PROBLEM –
Every line of the records that holds the word "need" should be copied.

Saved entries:
-.-.-
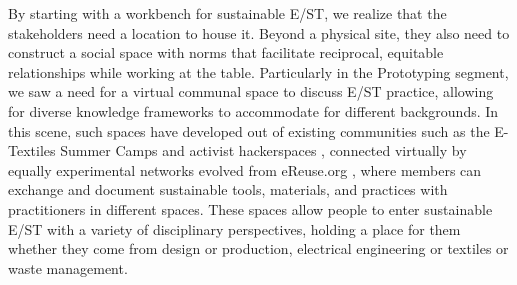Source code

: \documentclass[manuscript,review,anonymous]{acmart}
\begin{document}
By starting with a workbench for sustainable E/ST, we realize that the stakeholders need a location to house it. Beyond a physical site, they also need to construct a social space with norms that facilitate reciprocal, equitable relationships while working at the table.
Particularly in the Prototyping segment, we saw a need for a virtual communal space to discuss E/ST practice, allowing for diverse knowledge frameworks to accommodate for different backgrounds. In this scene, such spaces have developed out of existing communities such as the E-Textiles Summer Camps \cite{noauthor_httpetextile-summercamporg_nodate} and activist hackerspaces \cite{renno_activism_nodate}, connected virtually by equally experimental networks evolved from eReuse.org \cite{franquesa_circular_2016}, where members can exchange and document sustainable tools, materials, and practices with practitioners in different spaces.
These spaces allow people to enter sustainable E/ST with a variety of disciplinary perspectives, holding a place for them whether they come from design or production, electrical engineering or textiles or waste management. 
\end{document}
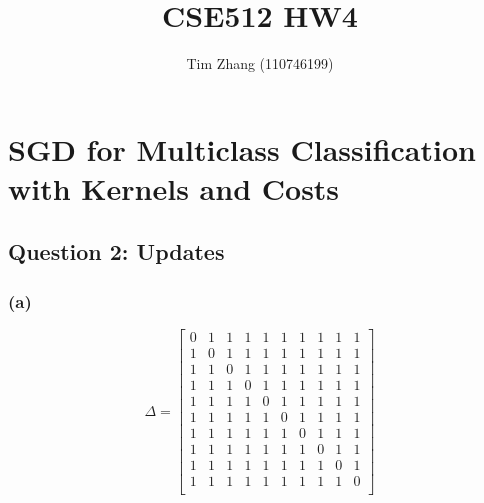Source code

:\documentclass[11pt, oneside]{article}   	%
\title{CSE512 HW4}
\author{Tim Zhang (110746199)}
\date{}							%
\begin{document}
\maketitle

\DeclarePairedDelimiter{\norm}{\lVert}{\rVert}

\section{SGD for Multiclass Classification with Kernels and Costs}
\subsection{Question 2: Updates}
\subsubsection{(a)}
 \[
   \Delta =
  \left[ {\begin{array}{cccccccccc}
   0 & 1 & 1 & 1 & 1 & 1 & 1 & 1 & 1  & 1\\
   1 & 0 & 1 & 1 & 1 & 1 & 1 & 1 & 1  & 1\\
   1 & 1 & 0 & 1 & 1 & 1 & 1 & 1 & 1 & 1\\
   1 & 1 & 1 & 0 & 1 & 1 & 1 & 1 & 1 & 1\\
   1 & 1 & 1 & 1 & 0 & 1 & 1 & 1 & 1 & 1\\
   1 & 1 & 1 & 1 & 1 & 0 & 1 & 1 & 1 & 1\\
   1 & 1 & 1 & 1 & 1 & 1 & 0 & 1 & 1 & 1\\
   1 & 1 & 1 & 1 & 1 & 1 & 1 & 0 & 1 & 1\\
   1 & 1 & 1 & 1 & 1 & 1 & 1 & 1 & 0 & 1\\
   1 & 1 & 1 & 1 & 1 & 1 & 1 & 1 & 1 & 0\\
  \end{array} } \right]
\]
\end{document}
-.-.-
WRITTEN ANSWER –
By starting with a workbench for sustainable E/ST, we realize that the stakeholders need a location to house it. Beyond a physical site, they also need to construct a social space with norms that facilitate reciprocal, equitable relationships while working at the table.
Particularly in the Prototyping segment, we saw a need for a virtual communal space to discuss E/ST practice, allowing for diverse knowledge frameworks to accommodate for different backgrounds. In this scene, such spaces have developed out of existing communities such as the E-Textiles Summer Camps \cite{noauthor_httpetextile-summercamporg_nodate} and activist hackerspaces \cite{renno_activism_nodate}, connected virtually by equally experimental networks evolved from eReuse.org \cite{franquesa_circular_2016}, where members can exchange and document sustainable tools, materials, and practices with practitioners in different spaces.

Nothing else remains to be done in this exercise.